Rentan Eksploitasi, Copilot Enterprise Bisa Bocorkan Data Via Satu Klik

Telset.id – Kerentanan keamanan pada chatbot AI kembali terungkap. Microsoft Copilot Enterprise, asisten AI untuk kalangan bisnis, ditemukan memiliki celah kritis yang memungkinkan peretas mengekstrak data sensitif hanya dengan satu klik dari korban.

Insiden ini terjadi hanya beberapa pekan setelah Meta’s AI chatbot support feature mengalami masalah serupa. Dalam kasus Microsoft, celah ini ditemukan oleh peneliti keamanan siber dari firma Varonis. Mereka berhasil mengubah Copilot Enterprise menjadi “one-click data exfiltration weapon” atau senjata pencurian data dalam satu klik.

Microsoft memberikan peringkat kerentanan ini sebagai “max severity: critical” dan telah merilis patch untuk memperbaikinya, seperti dikutip dari laporan Varonis dan Ars Technica.

Metode Eksploitasi: Parameter-to-Prompt Injection

Metode yang digunakan para peneliti disebut parameter-to-prompt (P2P) injection. Teknik ini merupakan varian dari prompt injection, yaitu serangan yang memanipulasi Large Language Model (LLM) dengan input teks yang menipu.

Dalam P2P injection, perintah berbahaya tidak ditempelkan langsung di teks prompt, melainkan disembunyikan di “query parameter”—pengaturan konfigurasi yang menentukan bagaimana LLM memproses prompt untuk menghasilkan respons.

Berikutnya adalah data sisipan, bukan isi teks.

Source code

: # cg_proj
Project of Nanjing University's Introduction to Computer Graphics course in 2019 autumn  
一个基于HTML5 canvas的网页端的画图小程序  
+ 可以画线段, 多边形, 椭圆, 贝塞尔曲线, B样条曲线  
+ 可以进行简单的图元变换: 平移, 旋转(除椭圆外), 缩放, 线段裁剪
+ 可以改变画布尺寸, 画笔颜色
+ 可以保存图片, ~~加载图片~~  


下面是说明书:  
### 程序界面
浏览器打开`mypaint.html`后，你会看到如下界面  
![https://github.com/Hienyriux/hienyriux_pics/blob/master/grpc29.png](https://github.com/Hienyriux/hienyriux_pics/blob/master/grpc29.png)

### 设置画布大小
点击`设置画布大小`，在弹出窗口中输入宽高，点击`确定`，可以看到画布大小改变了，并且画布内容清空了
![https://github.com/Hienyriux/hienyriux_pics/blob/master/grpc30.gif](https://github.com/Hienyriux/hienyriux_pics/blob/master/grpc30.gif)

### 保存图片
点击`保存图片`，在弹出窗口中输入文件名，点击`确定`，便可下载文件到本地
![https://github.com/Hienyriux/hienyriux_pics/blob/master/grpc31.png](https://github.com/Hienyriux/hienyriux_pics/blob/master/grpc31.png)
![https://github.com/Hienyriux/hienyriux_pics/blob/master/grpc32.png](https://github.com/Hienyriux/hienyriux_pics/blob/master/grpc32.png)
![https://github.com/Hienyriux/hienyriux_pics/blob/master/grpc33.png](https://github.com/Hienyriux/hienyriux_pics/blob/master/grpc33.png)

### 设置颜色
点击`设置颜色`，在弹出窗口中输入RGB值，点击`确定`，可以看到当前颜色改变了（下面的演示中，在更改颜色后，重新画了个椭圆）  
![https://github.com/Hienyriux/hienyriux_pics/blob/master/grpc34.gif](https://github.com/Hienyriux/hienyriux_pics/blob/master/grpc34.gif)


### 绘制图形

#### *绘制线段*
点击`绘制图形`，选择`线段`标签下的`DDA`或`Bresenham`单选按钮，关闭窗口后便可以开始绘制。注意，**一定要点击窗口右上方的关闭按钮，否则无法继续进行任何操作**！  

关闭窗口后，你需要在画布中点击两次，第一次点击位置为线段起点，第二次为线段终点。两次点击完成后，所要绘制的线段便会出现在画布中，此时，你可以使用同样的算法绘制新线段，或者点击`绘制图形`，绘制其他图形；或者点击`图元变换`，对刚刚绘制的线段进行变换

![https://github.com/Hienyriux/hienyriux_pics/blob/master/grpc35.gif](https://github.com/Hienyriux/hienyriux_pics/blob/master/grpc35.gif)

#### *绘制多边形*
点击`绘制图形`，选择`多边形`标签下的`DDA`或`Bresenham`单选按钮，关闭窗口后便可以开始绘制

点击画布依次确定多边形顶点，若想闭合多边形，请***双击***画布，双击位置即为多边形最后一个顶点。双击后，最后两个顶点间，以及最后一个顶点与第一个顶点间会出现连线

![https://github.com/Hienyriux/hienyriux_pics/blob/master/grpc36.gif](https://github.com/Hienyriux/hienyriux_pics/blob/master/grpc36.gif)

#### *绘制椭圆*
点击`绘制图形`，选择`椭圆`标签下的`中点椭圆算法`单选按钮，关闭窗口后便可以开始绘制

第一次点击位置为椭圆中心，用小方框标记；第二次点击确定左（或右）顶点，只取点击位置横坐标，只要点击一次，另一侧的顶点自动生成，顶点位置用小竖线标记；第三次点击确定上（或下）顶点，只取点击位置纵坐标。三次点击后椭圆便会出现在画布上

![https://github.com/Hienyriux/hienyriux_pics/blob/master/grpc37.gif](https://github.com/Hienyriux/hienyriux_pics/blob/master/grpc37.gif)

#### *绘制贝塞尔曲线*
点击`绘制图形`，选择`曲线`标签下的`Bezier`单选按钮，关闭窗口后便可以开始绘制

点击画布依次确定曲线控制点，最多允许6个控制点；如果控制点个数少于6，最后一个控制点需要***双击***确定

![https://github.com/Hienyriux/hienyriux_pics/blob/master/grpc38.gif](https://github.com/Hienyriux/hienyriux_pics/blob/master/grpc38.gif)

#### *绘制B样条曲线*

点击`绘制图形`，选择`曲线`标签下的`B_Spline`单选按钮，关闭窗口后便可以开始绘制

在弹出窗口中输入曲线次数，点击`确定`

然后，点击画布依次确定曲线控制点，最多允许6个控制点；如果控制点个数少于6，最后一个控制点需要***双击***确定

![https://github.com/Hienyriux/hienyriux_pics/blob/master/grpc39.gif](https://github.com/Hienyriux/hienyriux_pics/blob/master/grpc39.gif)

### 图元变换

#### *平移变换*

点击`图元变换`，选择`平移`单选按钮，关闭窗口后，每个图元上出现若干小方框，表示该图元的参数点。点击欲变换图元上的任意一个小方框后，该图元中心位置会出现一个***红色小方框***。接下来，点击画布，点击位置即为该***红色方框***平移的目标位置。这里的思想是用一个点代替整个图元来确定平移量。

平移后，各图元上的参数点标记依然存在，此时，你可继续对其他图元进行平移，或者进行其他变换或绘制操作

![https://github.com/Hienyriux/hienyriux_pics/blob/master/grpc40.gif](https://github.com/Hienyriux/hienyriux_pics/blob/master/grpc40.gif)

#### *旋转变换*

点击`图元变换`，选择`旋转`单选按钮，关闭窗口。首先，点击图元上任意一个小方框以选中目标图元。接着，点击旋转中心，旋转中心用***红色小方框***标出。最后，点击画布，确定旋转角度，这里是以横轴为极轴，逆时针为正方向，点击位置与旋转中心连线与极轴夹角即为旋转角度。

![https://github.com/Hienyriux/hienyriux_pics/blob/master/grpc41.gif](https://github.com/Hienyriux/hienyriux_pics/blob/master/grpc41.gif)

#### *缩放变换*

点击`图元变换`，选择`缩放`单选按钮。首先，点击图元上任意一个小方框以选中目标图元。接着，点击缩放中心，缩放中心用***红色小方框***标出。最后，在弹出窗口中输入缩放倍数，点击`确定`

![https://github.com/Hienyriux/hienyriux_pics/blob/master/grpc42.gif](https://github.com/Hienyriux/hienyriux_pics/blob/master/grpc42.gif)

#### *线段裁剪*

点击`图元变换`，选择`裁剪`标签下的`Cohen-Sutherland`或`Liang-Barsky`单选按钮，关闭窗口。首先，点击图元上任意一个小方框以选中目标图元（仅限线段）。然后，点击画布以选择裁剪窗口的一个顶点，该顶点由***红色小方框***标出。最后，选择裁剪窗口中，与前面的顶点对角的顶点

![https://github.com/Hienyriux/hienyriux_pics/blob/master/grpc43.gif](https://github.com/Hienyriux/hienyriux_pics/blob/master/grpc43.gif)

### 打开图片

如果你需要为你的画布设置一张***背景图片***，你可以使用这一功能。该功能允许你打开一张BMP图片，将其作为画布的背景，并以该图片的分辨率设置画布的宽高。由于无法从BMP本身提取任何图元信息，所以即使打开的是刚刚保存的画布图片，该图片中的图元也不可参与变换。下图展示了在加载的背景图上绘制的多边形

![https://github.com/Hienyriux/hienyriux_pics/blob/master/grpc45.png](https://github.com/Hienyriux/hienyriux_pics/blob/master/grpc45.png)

Peneliti Varonis menjelaskan bahwa untuk mengeksekusi serangan, seorang peretas cukup membuat URL yang memerintahkan Copilot untuk mencari email pengguna, mengekstrak judulnya, lalu menyematkannya ke dalam URL gambar. “Korban tidak mengetik apa pun. Mereka mengklik tautan, dan Copilot melakukan sisanya,” tulis perusahaan tersebut.

Serangan ini memanfaatkan fakta bahwa alamat bing.com masuk dalam daftar putih (whitelist) Microsoft, sehingga perintah berbahaya yang disematkan di URL Bing bisa lolos dari filter keamanan. Alhasil, browser Bing milik Microsoft dipaksa untuk “melakukan pekerjaan kotor” tersebut.

Dampak Serius bagi Data Perusahaan

Kerentanan ini menjadi sangat berbahaya karena Copilot Enterprise beroperasi dengan izin penuh (full graph permissions) dari pengguna. “Penyerang secara efektif mewarisi akses korban ke data organisasi, tanpa pernah melakukan autentikasi,” demikian peringatan dari Varonis.

Akibatnya, peretas bisa mengakses komunikasi rahasia dan bahkan mengaktifkan multi-factor authentication (MFA) atau two-factor authentication (2FA) untuk layanan apa pun. Karena serangan ini menargetkan Enterprise tier Microsoft, dampaknya tidak terbatas pada data pribadi.

“Radius ledakan (blast radius) tidak terbatas pada data pribadi—ia mampu menampilkan apa pun yang bisa diakses pengguna di dalam organisasi, termasuk email, undangan rapat, dan catatan,” tulis Varonis. Mereka menambahkan bahwa tergantung pada bagaimana M365 terhubung ke lingkungan perusahaan, radius ledakan bisa meluas lebih jauh lagi.

Insiden ini menjadi pengingat bahwa mengandalkan AI untuk tugas keamanan siber bisa dengan mudah mengekspos data pelanggan yang sensitif. Microsoft sendiri telah bergerak cepat dengan merilis patch untuk menutup celah tersebut.

Kasus ini juga memperkuat kekhawatiran tentang keamanan AI lokal yang terintegrasi dengan ekosistem perusahaan. Semakin luas izin yang diberikan ke asisten AI, semakin besar pula potensi penyalahgunaan jika celah keamanan ditemukan.

Bagi pengguna enterprise, insiden ini menekankan pentingnya verifikasi tautan sebelum diklik, meskipun tautan tersebut berasal dari domain milik Microsoft sendiri. Satu klik saja sudah cukup untuk membocorkan seluruh data organisasi.

Microsoft sendiri belum memberikan komentar resmi lebih lanjut selain mengonfirmasi bahwa patch Juni 2026 telah menutup kerentanan kritis ini. Namun, temuan Varonis menunjukkan bahwa ancaman terhadap keamanan data perusahaan melalui asisten AI masih jauh dari selesai.